Camp number two consists of Elizabeth Warren. A few years ago, Warren was where Booker, Harris, Gillibrand and Klobuchar are today. When a reporter asked her view of Israel’s war in Gaza in 2014, she turned and hurried away. But more recently, she’s found her voice. She signed the November 2017 letter urging Israel not to bulldoze Palestinian and Bedouin villages and the May 2018 letter asking Trump to do more to alleviate the humanitarian situation in Gaza. During last April’s marches in Gaza, she called on Israel to “exercise restraint and respect the rights of Palestinians to peacefully protest.”
But there’s still a wide gulf between Warren and the sole occupant of camp number three: Sanders. For starters, he doesn’t just challenge Israeli policy when events force his hand. He brings up the subject of his own accord. When Warren delivered her major foreign policy address last November, she didn’t mention Israel. When Sanders delivered his last October, he included Netanyahu’s misdeeds—“passing the recent ‘Nation State law,’ which essentially codifies the second-class status of Israel’s non-Jewish citizens, aggressively undermining the longstanding goal of a two-state solution, and ignoring the economic catastrophe in Gaza”—in his account of rising authoritarianism around the world.
Sanders also does more than Warren to push the boundaries of Beltway Israel discourse.
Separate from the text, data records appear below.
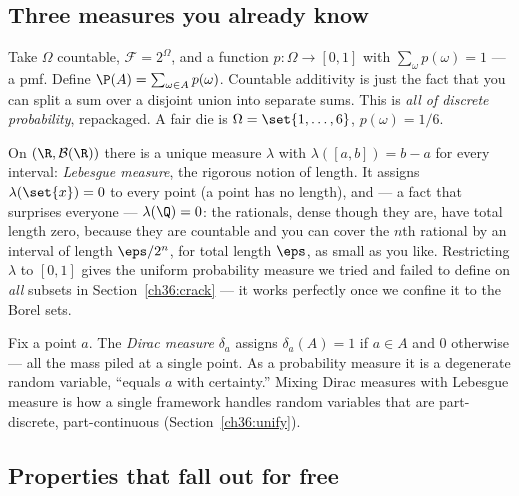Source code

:\subsection{Three measures you already know}

\begin{example}
\label{ch36:counting}
Take $\Omega$ countable, $\mathcal{F} = 2^{\Omega}$, and a function
$p : \Omega \to [0,1]$ with $\sum_{\omega} p(\omega) = 1$ --- a pmf. Define
$\P(A) = \sum_{\omega \in A} p(\omega)$. Countable additivity is just the fact
that you can split a sum over a disjoint union into separate sums. This is
\emph{all of discrete probability}, repackaged. A fair die is
$\Omega = \set{1,\dots,6}$, $p(\omega) = 1/6$.
\end{example}

\begin{example}
\label{ch36:lebesgue}
On $(\R, \mathcal{B}(\R))$ there is a unique measure $\lambda$ with
$\lambda([a,b]) = b - a$ for every interval: \emph{Lebesgue measure}, the rigorous
notion of length. It assigns $\lambda(\set{x}) = 0$ to every point (a point has no
length), and --- a fact that surprises everyone --- $\lambda(\Q) = 0$: the
rationals, dense though they are, have total length zero, because they are
countable and you can cover the $n$th rational by an interval of length
$\eps/2^n$, for total length $\eps$, as small as you like. Restricting $\lambda$
to $[0,1]$ gives the uniform probability measure we tried and failed to define on
\emph{all} subsets in Section~\ref{ch36:crack} --- it works perfectly once we
confine it to the Borel sets.
\end{example}

\begin{example}
\label{ch36:dirac}
Fix a point $a$. The \emph{Dirac measure} $\delta_a$ assigns $\delta_a(A) = 1$ if
$a \in A$ and $0$ otherwise --- all the mass piled at a single point. As a
probability measure it is a degenerate random variable, ``equals $a$ with
certainty.'' Mixing Dirac measures with Lebesgue measure is how a single framework
handles random variables that are part-discrete, part-continuous
(Section~\ref{ch36:unify}).
\end{example}

\subsection{Properties that fall out for free}

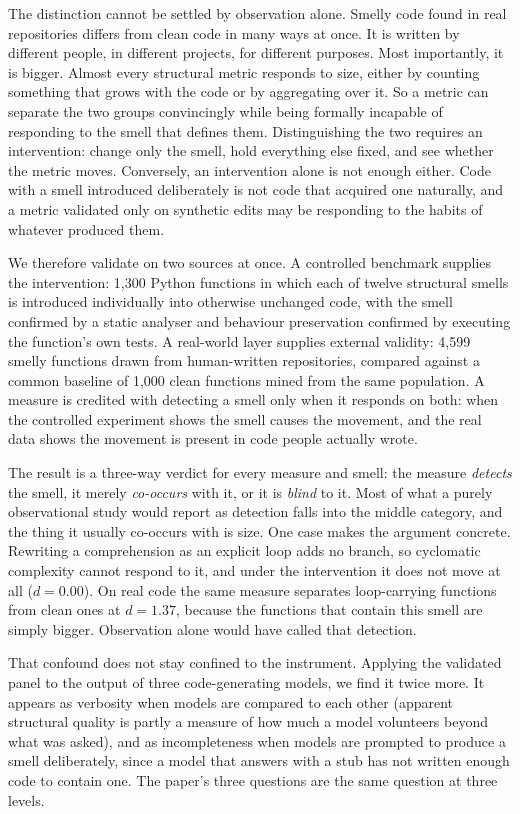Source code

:\documentclass[10pt,a4paper,twocolumn]{article}
\begin{document}
The distinction cannot be settled by observation alone. Smelly code found in
real repositories differs from clean code in many ways at once. It is written by
different people, in different projects, for different purposes. Most
importantly, it is bigger. Almost every structural metric responds to size,
either by counting something that grows with the code or by aggregating over it.
So a metric can separate the two groups convincingly while being formally
incapable of responding to the smell that defines them. Distinguishing the two
requires an intervention: change only the smell, hold everything else fixed, and
see whether the metric moves. Conversely, an intervention alone is not enough
either. Code with a smell introduced deliberately is not code that acquired one
naturally, and a metric validated only on synthetic edits may be responding to
the habits of whatever produced them.

We therefore validate on two sources at once. A controlled benchmark supplies
the intervention: 1{,}300 Python functions in which each of twelve structural
smells is introduced individually into otherwise unchanged code, with the smell
confirmed by a static analyser and behaviour preservation confirmed by executing
the function's own tests. A real-world layer supplies external validity: 4{,}599
smelly functions drawn from human-written repositories, compared against a
common baseline of 1{,}000 clean functions mined from the same population. A
measure is credited with detecting a smell only when it responds on both: when
the controlled experiment shows the smell causes the movement, and the real data
shows the movement is present in code people actually wrote.

The result is a three-way verdict for every measure and smell: the measure
\emph{detects} the smell, it merely \emph{co-occurs} with it, or it is
\emph{blind} to it. Most of what a purely observational study would report as
detection falls into the middle category, and the thing it usually co-occurs with
is size. One case makes the argument concrete. Rewriting a comprehension as an
explicit loop adds no branch, so cyclomatic complexity cannot respond to it, and
under the intervention it does not move at all ($d = 0.00$). On real code the same
measure separates loop-carrying functions from clean ones at $d = 1.37$, because
the functions that contain this smell are simply bigger. Observation alone would
have called that detection.

That confound does not stay confined to the instrument. Applying the validated
panel to the output of three code-generating models, we find it twice more. It
appears as verbosity when models are compared to each other (apparent structural
quality is partly a measure of how much a model volunteers beyond what was
asked), and as incompleteness when models are prompted to produce a smell
deliberately, since a model that answers with a stub has not written enough code
to contain one. The paper's three questions are the same question at three
levels.
\end{document}
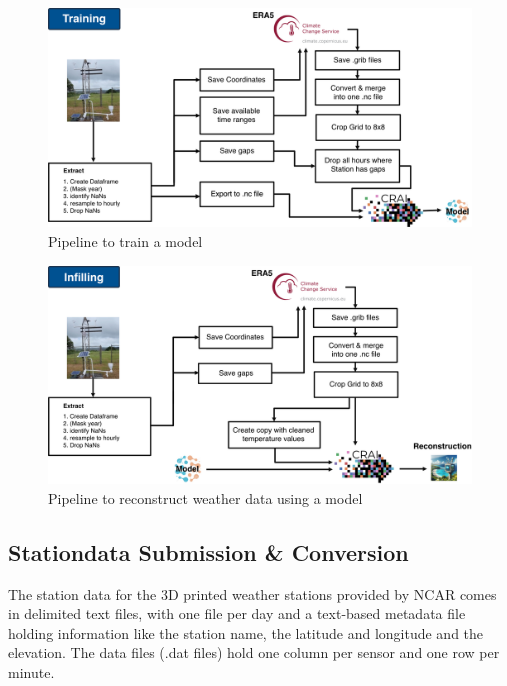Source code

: \begin{figure}
    \centering
    \includegraphics[width=450pt]{resources/images/training_pipeline.png}
    \caption{Pipeline to train a model}
    \label{fig: training_pipeline}
\end{figure}

\begin{figure}
    \centering
    \includegraphics[width=450pt]{resources/images/infilling_pipeline.png}
    \caption{Pipeline to reconstruct weather data using a model}
    \label{fig: infilling_pipeline}
\end{figure}

\subsection{Stationdata Submission \& Conversion}

The station data for the 3D printed weather stations provided by NCAR comes in delimited text files, with one file per day and a text-based metadata file holding information like the station name, the latitude and longitude and the elevation.
The data files (.dat files) hold one column per sensor and one row per minute.


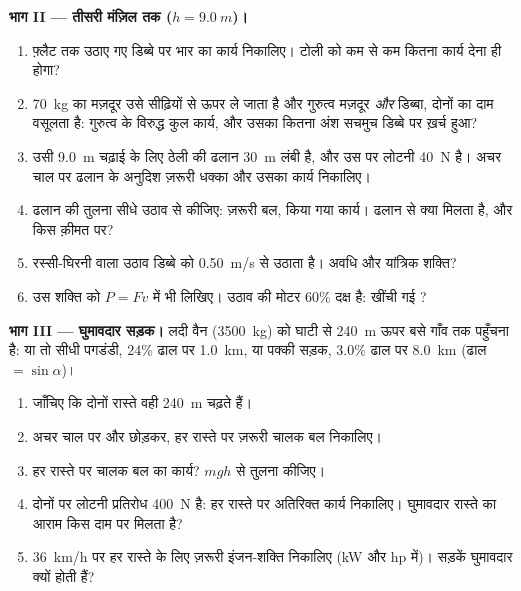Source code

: \begin{problem}
\medskip
\noindent\textbf{भाग II --- तीसरी मंज़िल तक ($h = \qty{9.0}{m}$)।}
\begin{enumerate}[resume]
  \item फ़्लैट तक उठाए गए डिब्बे पर भार का कार्य निकालिए।
        टोली को कम से कम कितना कार्य देना ही होगा?
  \item \qty{70}{kg} का मज़दूर उसे सीढ़ियों से ऊपर ले जाता है और गुरुत्व मज़दूर
        \emph{और} डिब्बा, दोनों का दाम वसूलता है: गुरुत्व के विरुद्ध कुल
        कार्य, और उसका कितना अंश सचमुच डिब्बे पर ख़र्च हुआ?
  \item उसी \qty{9.0}{m} चढ़ाई के लिए ठेली की ढलान \qty{30}{m} लंबी है, और उस पर
        लोटनी  \qty{40}{N} है। अचर चाल पर ढलान के अनुदिश ज़रूरी
        धक्का और उसका कार्य निकालिए।
  \item ढलान की तुलना सीधे  उठाव से कीजिए: ज़रूरी बल, किया
        गया कार्य। ढलान से क्या मिलता है, और किस क़ीमत पर?
  \item रस्सी-घिरनी वाला उठाव डिब्बे को \qty{0.50}{m/s} से उठाता है। अवधि और
        यांत्रिक शक्ति?
  \item उस शक्ति को $P = Fv$ में भी लिखिए। उठाव की मोटर
        $60\%$ दक्ष है: खींची गई ?
\end{enumerate}

\medskip
\noindent\textbf{भाग III --- घुमावदार सड़क।}
लदी वैन (\qty{3500}{kg}) को घाटी से \qty{240}{m} ऊपर बसे गाँव तक पहुँचना है: या तो सीधी
पगडंडी, $24\%$ ढाल पर \qty{1.0}{km}, या पक्की सड़क, $3.0\%$ ढाल पर \qty{8.0}{km} (ढाल
$= \sin\alpha$)।
\begin{enumerate}[resume]
  \item जाँचिए कि दोनों रास्ते वही \qty{240}{m} चढ़ते हैं।
  \item अचर चाल पर और  छोड़कर, हर रास्ते पर ज़रूरी चालक
        बल निकालिए।
  \item हर रास्ते पर चालक बल का कार्य? $mgh$ से तुलना
        कीजिए।
  \item दोनों पर लोटनी प्रतिरोध \qty{400}{N} है: हर रास्ते पर अतिरिक्त
        कार्य निकालिए। घुमावदार रास्ते का आराम किस दाम पर मिलता है?
  \item \qty{36}{km/h} पर हर रास्ते के लिए ज़रूरी इंजन-शक्ति निकालिए
        (\unit{kW} और \unit{hp} में)। सड़कें घुमावदार क्यों होती हैं?
\end{enumerate}


\end{problem}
It began in 2016 when he criticized Hillary Clinton for going to AIPAC and offering “virtually no discussion at all about the needs of the Palestinian people.” But since then, Sanders has gone much further. In a speech to J Street in February 2017, he did something virtually unheard of among American politicians: He acknowledged the nakba. “The founding of Israel,” he observed “involved the displacement of hundreds of thousands of people already living there, the Palestinian people.” Last spring, he did something equally unusual: He helped people in Gaza speak for themselves. In a remarkable series of videos, he allowed Palestinians in Gaza to describe the human cost of Israel’s blockade, and to rebut charges by Washington politicians and pundits that the people marching against it are pawns of Hamas. Finally, Sanders—uniquely among Democratic senators—has declared himself open to cutting or conditioning military aid to Israel.
What explains Sanders’ unusual boldness? Perhaps it’s because, as a self-professed socialist, he’s spent his career on the ideological margins. Being perceived as radical doesn’t faze him. Perhaps it’s because he’s hired a foreign policy advisor, former Foundation for Middle East Peace President Matt Duss, who stands out among congressional staffers both for his knowledge of the Israeli-Palestinian conflict and his insistence on seeing Palestinians as fully human. Perhaps it’s because, as a Jew, Sanders feels particularly invested in the subject and somewhat insulated from charges of anti-Semitism. (When it comes to challenging Israeli policy, the second boldest senator—Dianne Feinstein—is Jewish too).
For whatever reason, a second Sanders candidacy could fundamentally change the debate inside the Democratic Party on Israel. Do ordinary Democrats support giving the Israeli government almost $4 billion per year—no strings attached—while it entrenches a brutal occupation in the West Bank and maintains a blockade that is making Gaza unlivable. But pollsters rarely even ask the question because politicians have never made it part of the public discussion. Most Democratic politicians have never had to justify their support for such aid in a campaign. If Sanders forces them to—if he asks his competitors why they’d rather give Netanyahu almost $4 billion to buy weapons than use that money to fight poverty-it will become painfully clear that they can’t justify it. Sanders will win that debate in a rout. Every ambitious Democratic politician in America will take notice, and the party will lurch towards an Israel policy towards reflects its professed ideals.
That’s why Bernie Sanders needs to run.